With One Accord
“Walk worthy of the vocation wherewith ye are called … endeavouring to keep the unity of the Spirit” (Eph. 4:1, 3).
“For all the work we put into this Sunday school, we certainly do not see much blessing!”
Do you ever hear this remark in your Sunday school? If so, then perhaps you have got a problem in staff unity! The early Church, with its abundance and variety of spiritual blessings, was characterized by a spirit of fellowship and oneness in prayer and service. However, where there is a lack of such spiritual unity in the Lord, there will certainly be a lack of blessing.
Immediately following the Lord’s ascension, the apostles and others were found in an upper room, where they continued with one accord in prayer and supplication (Acts 1:14).
Again, “When the day of Pentecost was fully come, they were all with one accord in one place. And suddenly … they were all filled with the Holy Ghost” (Acts 2:1-4).
Furthermore, they continued “daily with one accord in the temple .. . praising God, and having favour with all the people And the Lord added to the Church daily such as should be saved (Acts 2:46-47).
In the midst of persecution, “They lifted up their voice to God with one accord,” praising Him for His wisdom and power” (Acts 4:24).
As they moved about in their service for the Lord, again, “They were all with one accord in Solomon’s porch” (Acts 5:12).
Important spiritual decisions were made when the Church was “assembled with one accord” (Acts 15:25).
How beautifully the early Christians fulfilled the Lord’s commandment, “Love one another; as I have loved you … By this shall all men know that ye are My disciples, if ye have love one to another” (John 13:35).
Paul, too, realized the importance of unity in the church when he prayed for the Roman Christians: “The God of patience and consolation grant you to be like-minded one toward another according to Christ Jesus: that ye may with one mind (accord) and one mouth glorify God” (Rom. 15:5-6).
Since the purpose of the Sunday school is to glorify God, and since we can glorify only when we are praying, working, and praising with one accord, it follows that a Sunday school which is characterized by disunity and a lack of fellowship amongst the staff cannot possibly glorify God; and, therefore, cannot fulfil the Sunday school’s prime purpose.
When a Sunday school enjoys a true spirit of unity in Christ, the evidence of fellowship and oneness is seen in various ways.
For one thing, relations between the superintendent and each teacher will be characterized by Christian love, mutual respect, and understanding. If a proper tone is established at this level, the spirit will permeate the rest of the school and will manifest itself in good relations amongst the teachers.

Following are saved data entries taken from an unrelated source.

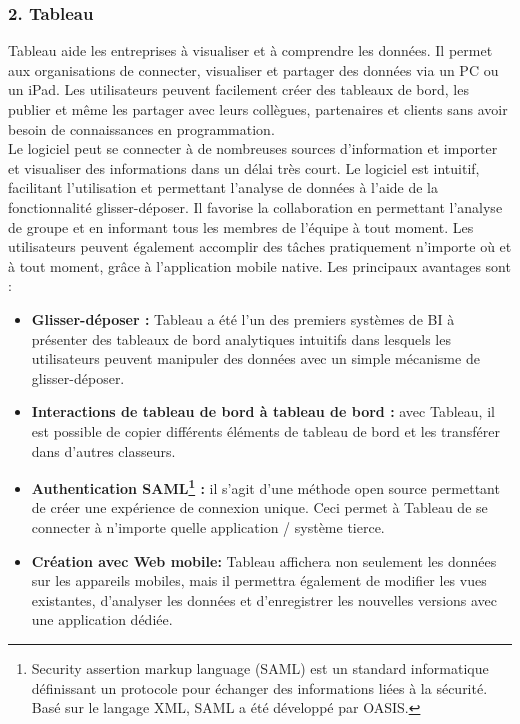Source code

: \documentclass[french, a4paper, 12pt]{report}
\begin{document}
\subsubsection{2. Tableau}
 Tableau aide les entreprises à visualiser et à comprendre les données. Il permet aux organisations de connecter, visualiser et partager des données via un PC ou un iPad. Les utilisateurs peuvent facilement créer des tableaux de bord, les publier et même les partager avec leurs collègues, partenaires et clients sans avoir besoin de connaissances en programmation. \\
 Le logiciel peut se connecter à de nombreuses sources d’information et importer et visualiser des informations dans un délai très court. Le logiciel est intuitif, facilitant l’utilisation et permettant l’analyse de données à l’aide de la fonctionnalité glisser-déposer. Il favorise la collaboration en permettant l’analyse de groupe et en informant tous les membres de l’équipe à tout moment. Les utilisateurs peuvent également accomplir des tâches pratiquement n'importe où et à tout moment, grâce à l'application mobile native.  Les principaux avantages sont :
 \begin{itemize}
\item \textbf{Glisser-déposer :} Tableau a été l'un des premiers systèmes de BI à présenter des tableaux de bord analytiques intuitifs dans lesquels les utilisateurs peuvent manipuler des données avec un simple mécanisme de glisser-déposer.
\item \textbf{Interactions de tableau de bord à tableau de bord :}  avec Tableau, il est possible de copier différents éléments de tableau de bord et les transférer dans d'autres classeurs. 
\item \textbf{Authentication SAML\footnote{Security assertion markup language (SAML) est un standard informatique définissant un protocole pour échanger des informations liées à la sécurité. Basé sur le langage XML, SAML a été développé par OASIS.} :} il s’agit d’une méthode open source permettant de créer une expérience de connexion unique. Ceci permet à Tableau de se connecter à n’importe quelle application / système tierce.
\item \textbf{Création avec Web mobile:}  Tableau affichera non seulement les données sur les appareils mobiles, mais il permettra également de modifier les vues existantes, d'analyser les données et d'enregistrer les nouvelles versions avec une application dédiée.
\end{itemize} 
\end{document}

The children will also be affected, indeed they are probably much keener than most adults in detecting a lack of good “school spirit”. And if children are “taken” with the atmosphere of the school, no doubt parents too will sense the tone of general goodwill and Christian comradeship existing throughout all of the school’s departments and relationships.
Within the school itself, Christian unity will be seen in the staff’s attitude and conduct towards one another, both in public and in private. A willingness to pray and work together for a common goal will be commonplace, rather than a rarity. Co-operation in working out programs of mutual concern will be a hallmark of every phase of the school’s ministry.
Without question, unity amongst the staff is of all things most essential to the spiritual progress and prosperity of the work. And if fellowship and oneness are missing, the lack is perfectly evident to all concerned and the lack of blessing is equally obvious.
Towards Greater Unity
No doubt every Sunday school would benefit greatly from an improvement in the level of Christian fellowship existing amongst the staff. Whether conditions are good, bad, or indifferent at the moment, there are several steps which can be taken to improve the situation, no matter what the local peculiarities might be.
Spiritually qualified teachers are the prime requisite in every Sunday school, and without them, there can be little hope for any great measure of spiritual fellowship amongst the staff.
Hence, in the choice of new teachers, a great deal of prayer and consideration is necessary in order to ensure the selection of people who will have a godly exercise about getting along with the superintendent, the other teachers, the children and parents, and also with the elders of the church, who, after all, are charged with the ultimate responsibility for all the teaching carried on by the church.
Prayer for each other is a potent force for unity amongst the staff. If the superintendent prays for each teacher by name daily, and if each teacher prays for every other member of the staff, problems in unity will invariably become less frequent and less serious.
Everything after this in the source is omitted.